Records contained in a dataset:

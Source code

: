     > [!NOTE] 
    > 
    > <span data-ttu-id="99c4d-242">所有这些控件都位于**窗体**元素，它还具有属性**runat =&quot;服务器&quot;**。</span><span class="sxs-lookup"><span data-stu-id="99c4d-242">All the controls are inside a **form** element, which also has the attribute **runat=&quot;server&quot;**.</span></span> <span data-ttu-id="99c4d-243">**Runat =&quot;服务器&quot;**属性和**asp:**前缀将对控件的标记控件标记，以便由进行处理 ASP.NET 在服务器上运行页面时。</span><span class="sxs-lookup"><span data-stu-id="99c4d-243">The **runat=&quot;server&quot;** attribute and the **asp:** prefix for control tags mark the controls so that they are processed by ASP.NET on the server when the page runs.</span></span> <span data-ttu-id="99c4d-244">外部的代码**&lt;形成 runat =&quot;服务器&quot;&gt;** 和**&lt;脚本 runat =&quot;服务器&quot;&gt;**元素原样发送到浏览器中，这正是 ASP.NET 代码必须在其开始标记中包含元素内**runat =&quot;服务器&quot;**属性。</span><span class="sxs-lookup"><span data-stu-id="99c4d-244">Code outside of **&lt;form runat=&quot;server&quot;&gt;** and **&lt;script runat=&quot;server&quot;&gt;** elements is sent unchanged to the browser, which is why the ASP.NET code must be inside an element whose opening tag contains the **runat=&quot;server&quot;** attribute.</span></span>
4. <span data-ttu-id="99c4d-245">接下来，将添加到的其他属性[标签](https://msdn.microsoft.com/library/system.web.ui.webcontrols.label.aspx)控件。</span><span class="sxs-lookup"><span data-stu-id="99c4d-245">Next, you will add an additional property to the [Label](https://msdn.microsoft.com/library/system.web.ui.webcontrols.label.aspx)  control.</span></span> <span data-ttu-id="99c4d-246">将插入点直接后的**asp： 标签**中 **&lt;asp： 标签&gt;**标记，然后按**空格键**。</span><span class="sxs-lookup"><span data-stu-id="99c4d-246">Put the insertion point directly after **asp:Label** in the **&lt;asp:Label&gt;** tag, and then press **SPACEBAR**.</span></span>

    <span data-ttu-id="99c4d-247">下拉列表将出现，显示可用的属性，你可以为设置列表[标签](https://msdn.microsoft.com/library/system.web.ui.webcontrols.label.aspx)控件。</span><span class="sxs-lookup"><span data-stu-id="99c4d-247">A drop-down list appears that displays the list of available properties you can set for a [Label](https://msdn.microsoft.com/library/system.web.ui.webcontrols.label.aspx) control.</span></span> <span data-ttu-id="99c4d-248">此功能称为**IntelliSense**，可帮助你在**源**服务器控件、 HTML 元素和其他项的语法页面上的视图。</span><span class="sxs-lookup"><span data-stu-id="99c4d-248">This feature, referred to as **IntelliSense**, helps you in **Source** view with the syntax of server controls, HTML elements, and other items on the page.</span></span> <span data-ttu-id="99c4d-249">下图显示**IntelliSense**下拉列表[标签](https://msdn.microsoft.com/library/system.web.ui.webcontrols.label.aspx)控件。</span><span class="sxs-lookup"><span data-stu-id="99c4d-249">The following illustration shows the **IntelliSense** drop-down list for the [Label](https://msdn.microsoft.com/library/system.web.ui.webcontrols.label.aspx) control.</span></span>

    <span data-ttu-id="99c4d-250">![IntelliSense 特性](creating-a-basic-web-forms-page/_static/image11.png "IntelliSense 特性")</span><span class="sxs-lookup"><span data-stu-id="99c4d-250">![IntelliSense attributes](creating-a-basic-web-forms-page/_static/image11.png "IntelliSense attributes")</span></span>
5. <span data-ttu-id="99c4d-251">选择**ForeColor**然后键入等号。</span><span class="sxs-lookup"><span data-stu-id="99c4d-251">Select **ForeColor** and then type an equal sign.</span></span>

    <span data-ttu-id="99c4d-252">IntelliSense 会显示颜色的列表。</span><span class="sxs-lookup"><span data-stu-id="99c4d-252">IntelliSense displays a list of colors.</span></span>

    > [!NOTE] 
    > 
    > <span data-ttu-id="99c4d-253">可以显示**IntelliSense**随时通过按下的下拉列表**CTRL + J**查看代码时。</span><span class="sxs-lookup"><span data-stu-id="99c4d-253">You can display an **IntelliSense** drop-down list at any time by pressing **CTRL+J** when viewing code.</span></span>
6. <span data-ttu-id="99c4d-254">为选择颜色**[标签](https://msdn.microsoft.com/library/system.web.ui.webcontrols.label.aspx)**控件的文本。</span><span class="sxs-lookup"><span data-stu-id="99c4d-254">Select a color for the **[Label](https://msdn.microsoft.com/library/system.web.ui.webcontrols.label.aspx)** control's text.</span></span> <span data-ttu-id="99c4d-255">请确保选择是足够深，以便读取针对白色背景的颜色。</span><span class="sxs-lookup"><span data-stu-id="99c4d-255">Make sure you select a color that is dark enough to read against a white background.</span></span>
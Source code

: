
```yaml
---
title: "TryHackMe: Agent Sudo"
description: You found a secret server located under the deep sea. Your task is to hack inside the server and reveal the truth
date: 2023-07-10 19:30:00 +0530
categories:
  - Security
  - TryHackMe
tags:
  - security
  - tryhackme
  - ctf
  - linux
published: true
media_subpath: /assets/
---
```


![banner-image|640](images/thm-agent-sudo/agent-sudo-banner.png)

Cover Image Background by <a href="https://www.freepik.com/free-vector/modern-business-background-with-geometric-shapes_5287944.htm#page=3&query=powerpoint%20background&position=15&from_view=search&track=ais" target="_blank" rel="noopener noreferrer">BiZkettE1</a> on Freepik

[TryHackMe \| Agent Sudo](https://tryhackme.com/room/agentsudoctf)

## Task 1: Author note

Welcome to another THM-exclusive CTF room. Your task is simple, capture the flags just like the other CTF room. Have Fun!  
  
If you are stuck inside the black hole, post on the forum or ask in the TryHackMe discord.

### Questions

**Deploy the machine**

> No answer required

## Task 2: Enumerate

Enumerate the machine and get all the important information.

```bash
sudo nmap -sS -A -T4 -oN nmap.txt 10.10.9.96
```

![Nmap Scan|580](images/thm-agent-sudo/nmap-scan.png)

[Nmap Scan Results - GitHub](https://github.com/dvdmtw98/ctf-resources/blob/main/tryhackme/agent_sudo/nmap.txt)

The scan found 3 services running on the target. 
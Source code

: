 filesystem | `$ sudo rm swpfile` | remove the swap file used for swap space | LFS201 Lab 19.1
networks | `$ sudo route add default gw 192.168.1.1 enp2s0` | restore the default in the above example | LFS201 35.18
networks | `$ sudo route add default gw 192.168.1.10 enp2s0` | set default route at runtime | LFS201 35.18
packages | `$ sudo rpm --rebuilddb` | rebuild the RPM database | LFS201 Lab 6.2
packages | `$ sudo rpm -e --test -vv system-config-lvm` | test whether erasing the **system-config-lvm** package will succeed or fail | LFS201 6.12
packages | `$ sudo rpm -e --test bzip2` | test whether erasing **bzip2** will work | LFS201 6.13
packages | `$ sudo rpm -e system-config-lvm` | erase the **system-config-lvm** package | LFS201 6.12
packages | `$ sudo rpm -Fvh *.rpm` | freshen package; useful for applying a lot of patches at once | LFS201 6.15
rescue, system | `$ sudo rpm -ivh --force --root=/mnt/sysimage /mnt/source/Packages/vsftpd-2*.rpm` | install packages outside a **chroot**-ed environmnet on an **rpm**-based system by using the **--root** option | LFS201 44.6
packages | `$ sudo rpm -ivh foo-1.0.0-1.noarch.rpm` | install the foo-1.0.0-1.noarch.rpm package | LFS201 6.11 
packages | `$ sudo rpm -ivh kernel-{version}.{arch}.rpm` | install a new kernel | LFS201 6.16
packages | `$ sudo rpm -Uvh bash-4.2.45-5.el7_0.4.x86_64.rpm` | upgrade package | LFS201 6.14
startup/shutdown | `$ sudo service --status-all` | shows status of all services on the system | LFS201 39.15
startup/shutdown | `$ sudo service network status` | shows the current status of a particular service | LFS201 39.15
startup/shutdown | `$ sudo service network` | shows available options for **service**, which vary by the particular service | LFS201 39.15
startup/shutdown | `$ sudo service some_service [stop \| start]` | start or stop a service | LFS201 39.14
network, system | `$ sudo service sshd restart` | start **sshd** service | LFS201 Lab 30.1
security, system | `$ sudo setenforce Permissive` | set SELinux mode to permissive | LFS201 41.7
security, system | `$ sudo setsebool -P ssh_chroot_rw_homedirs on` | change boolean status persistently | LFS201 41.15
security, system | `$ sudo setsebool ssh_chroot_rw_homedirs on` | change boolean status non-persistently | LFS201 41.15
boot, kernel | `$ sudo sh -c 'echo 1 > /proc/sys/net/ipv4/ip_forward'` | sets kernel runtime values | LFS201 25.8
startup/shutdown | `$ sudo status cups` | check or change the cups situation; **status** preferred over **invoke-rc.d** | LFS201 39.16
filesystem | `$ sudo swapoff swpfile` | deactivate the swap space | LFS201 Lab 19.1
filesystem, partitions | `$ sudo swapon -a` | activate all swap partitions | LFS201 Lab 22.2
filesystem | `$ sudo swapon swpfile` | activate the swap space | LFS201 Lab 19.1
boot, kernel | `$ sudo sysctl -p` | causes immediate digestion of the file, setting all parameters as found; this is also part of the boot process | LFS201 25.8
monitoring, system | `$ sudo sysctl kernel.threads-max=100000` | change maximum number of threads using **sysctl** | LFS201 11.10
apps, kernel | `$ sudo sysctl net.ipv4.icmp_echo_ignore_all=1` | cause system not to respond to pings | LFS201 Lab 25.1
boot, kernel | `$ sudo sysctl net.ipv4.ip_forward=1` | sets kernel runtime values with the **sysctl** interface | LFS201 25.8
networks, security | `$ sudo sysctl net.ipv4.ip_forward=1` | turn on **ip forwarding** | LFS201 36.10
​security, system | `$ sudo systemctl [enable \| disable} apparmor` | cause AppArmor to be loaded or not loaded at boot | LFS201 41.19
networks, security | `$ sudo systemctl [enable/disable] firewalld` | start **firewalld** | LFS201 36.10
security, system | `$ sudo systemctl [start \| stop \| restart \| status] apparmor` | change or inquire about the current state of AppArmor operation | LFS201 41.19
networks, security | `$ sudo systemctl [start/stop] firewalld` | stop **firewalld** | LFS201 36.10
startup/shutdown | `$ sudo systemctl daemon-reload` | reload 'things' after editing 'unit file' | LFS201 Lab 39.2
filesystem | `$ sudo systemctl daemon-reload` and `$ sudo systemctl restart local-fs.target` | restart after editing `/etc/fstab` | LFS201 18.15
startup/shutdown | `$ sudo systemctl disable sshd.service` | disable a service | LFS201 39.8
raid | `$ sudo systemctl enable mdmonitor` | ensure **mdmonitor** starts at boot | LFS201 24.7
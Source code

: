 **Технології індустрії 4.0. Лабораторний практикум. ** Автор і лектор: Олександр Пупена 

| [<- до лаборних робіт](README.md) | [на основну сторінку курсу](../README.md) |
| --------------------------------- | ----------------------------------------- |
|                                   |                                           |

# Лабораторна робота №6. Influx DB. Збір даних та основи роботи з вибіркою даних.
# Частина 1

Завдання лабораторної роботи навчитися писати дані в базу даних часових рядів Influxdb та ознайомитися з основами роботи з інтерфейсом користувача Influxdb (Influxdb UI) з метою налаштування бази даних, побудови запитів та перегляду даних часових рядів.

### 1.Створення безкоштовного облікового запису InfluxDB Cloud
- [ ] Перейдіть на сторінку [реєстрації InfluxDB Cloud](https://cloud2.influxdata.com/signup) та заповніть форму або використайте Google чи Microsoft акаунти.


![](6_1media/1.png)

▶ What is expected:
Scan the records above for the string "images", and copy every line where it turns up.

▶ Problem solution:
![banner-image|640](images/thm-agent-sudo/agent-sudo-banner.png)
![Nmap Scan|580](images/thm-agent-sudo/nmap-scan.png)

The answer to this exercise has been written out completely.